What the task requires — From the records below, print exactly the lines starting at the one containing "drivers do BD)" and ending at the one containing "## ----- Contatos", ends included, and nothing else.

▽

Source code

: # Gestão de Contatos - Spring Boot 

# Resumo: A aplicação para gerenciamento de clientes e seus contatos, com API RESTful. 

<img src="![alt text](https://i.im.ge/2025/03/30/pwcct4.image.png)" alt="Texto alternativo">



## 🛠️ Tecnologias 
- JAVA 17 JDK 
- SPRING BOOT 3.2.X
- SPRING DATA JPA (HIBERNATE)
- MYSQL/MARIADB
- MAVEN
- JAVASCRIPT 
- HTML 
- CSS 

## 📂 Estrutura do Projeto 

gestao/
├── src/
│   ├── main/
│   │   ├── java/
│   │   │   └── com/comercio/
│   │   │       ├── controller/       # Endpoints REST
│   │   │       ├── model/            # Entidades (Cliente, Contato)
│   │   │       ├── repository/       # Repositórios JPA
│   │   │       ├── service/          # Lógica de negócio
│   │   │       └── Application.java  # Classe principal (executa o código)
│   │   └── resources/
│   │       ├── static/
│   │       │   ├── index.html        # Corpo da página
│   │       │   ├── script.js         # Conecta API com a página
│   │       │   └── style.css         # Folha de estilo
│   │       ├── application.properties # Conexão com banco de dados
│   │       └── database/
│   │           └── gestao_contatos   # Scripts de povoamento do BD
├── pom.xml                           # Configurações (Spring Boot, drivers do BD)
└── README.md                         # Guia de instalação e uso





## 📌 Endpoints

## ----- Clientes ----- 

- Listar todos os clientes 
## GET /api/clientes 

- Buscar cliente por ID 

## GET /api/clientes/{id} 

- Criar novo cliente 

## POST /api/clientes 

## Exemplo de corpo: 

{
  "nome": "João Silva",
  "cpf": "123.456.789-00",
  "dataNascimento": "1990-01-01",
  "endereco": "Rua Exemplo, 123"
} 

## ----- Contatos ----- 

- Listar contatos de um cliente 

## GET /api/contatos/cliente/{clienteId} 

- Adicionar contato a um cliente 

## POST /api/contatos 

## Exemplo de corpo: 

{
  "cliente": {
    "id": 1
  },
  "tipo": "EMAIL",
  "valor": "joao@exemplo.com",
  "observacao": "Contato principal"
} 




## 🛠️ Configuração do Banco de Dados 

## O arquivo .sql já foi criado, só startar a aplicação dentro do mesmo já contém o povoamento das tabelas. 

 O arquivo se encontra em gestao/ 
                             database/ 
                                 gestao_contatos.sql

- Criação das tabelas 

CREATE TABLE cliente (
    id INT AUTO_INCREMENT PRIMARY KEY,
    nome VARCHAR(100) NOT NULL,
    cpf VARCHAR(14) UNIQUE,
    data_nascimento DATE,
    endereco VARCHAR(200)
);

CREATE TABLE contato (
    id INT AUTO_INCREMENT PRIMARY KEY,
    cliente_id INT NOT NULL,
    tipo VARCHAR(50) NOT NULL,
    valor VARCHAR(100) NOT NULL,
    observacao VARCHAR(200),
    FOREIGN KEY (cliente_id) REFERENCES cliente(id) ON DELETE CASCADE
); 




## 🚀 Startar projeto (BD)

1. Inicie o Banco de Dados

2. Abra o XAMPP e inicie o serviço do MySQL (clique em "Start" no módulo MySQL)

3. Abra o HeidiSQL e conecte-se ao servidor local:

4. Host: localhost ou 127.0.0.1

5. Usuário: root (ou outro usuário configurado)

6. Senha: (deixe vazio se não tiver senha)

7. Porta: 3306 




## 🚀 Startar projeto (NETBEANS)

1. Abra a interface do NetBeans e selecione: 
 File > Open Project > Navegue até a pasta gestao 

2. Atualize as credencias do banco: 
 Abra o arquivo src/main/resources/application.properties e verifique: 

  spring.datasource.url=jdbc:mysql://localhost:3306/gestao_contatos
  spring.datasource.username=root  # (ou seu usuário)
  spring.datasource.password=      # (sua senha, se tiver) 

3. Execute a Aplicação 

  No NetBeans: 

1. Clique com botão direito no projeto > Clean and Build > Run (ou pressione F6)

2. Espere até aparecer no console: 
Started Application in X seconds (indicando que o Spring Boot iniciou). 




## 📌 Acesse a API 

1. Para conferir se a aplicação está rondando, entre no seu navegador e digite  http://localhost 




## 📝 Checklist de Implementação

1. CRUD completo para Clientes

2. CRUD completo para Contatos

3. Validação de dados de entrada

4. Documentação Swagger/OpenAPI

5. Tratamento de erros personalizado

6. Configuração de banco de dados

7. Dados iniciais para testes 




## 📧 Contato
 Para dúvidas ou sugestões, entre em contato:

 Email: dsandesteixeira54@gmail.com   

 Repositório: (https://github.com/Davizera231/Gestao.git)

△

Exercise response —
├── pom.xml                           # Configurações (Spring Boot, drivers do BD)
└── README.md                         # Guia de instalação e uso





## 📌 Endpoints

## ----- Clientes ----- 

- Listar todos os clientes 
## GET /api/clientes 

- Buscar cliente por ID 

## GET /api/clientes/{id} 

- Criar novo cliente 

## POST /api/clientes 

## Exemplo de corpo: 

{
  "nome": "João Silva",
  "cpf": "123.456.789-00",
  "dataNascimento": "1990-01-01",
  "endereco": "Rua Exemplo, 123"
} 

## ----- Contatos ----- 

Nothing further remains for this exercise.